L’homme fort en Algérie a prononcé ce mercredi 19 juin un nouveau discours, le troisième en moins de 72 heures. Cette fois, le général Gaïd Salah a tiré à boulets rouges sur les nombreux manifestants qui brandissent des drapeaux amazighs lors des marches du Hirak.
«Il m’appartient également en cette occasion d’attirer l’attention sur une question sensible, à savoir la tentative d’infiltrer les marches et de porter d’autres emblèmes que notre emblème national par une infime minorité. L’Algérie ne possède qu’un seul drapeau, pour lequel des millions de Chouhada sont tombés en martyrs», a martelé le vice-ministre de la Défense comme rapporté par APS.
«Il est inacceptable de manipuler les sentiments et émotions du peuple algérien», a menacé le général, ajoutant que «des ordres et des instructions stricts ont été donnés aux forces de l’ordre pour une application rigoureuse des lois en vigueur, et pour faire face à quiconque tente encore une fois d’affecter les sentiments des Algériens à propos de ce sujet sensible et délicat».
Le général cherche-t-il une excuse pour le recours à la force ?
Cette mise en garde du général n’est que le dernier épisode d’une série initiée lundi 17 juin.

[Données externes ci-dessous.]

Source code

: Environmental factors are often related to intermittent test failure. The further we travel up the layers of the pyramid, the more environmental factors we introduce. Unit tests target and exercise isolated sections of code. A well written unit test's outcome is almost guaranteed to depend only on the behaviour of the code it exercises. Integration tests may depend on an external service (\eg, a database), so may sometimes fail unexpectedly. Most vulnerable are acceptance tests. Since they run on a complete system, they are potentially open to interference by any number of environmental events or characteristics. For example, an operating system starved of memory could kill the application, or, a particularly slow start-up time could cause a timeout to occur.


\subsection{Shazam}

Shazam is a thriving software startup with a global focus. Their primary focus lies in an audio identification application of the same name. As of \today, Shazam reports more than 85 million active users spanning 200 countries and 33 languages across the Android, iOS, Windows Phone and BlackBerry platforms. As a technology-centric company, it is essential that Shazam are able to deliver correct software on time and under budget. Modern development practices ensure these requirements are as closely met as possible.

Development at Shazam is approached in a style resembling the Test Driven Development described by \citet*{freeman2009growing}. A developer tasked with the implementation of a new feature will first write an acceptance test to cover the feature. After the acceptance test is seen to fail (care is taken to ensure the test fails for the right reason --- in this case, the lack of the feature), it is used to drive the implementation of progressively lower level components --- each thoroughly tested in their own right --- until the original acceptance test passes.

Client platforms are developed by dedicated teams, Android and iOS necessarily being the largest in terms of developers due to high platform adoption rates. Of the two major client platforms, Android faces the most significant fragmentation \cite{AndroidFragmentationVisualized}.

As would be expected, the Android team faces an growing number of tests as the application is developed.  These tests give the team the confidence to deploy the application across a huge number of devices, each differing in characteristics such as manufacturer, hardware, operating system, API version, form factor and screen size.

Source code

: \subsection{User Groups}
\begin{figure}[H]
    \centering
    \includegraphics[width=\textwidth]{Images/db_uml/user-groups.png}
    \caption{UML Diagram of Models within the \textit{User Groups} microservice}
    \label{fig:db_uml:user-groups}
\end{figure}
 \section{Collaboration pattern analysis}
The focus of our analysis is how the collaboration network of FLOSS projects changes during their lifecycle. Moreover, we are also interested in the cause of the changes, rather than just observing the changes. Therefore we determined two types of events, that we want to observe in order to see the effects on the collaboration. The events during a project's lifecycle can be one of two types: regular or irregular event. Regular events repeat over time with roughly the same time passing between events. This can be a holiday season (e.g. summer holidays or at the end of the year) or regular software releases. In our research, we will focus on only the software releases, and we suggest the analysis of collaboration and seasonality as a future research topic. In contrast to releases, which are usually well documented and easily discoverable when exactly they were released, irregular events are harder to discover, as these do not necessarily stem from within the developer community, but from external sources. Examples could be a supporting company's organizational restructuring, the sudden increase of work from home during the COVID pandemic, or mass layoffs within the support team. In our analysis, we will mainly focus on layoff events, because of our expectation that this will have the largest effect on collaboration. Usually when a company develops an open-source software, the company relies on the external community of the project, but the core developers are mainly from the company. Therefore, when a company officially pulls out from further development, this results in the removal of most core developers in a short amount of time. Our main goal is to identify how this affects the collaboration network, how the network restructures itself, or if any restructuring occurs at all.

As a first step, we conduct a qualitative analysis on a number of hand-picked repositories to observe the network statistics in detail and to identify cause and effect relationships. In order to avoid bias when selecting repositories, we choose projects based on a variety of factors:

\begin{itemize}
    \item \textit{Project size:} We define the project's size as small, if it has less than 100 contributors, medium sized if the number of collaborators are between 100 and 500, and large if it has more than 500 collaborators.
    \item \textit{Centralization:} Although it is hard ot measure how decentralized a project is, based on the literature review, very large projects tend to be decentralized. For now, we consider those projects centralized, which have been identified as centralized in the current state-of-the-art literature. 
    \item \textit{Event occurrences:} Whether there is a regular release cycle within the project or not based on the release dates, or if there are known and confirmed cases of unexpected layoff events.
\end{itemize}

Depuis Béchar, où il effectue une inspection dans les casernes de la région, il a appelé le peuple algérien à se méfier de «certaines personnes et entités qui continuent à faire montre d’une opposition fondée uniquement sur le dénigrement d’autrui ou la formulation de nouvelles revendications», rapporte le site TSA.
La grande marche du vendredi 21 juin pourrait être l’occasion pour les autorités algériennes d’exécuter les nouveaux ordres du général, au risque bien réel d’entrer dans des affrontements avec les manifestants kabyles. Une escalade qui marquerait l’impatience d’un Gaïd Salah ayant vu la «solution constitutionnelle» qu’il défend depuis des mois massivement rejetée par la rue.
Depuis le 22 février, les drapeaux amazighs et algériens se côtoient pacifiquement à Alger et dans les villes de Kabylie. Une présence qui a permis de rapprocher Arabes et Berbères lors de ces marches. C’est ainsi que les deux drapeaux flottaient côte à côte à l'occasion des mouvements citoyens dénonçant le décès le 28 mai de Kamal Eddine Fekhar, un militant de Ghardaïa.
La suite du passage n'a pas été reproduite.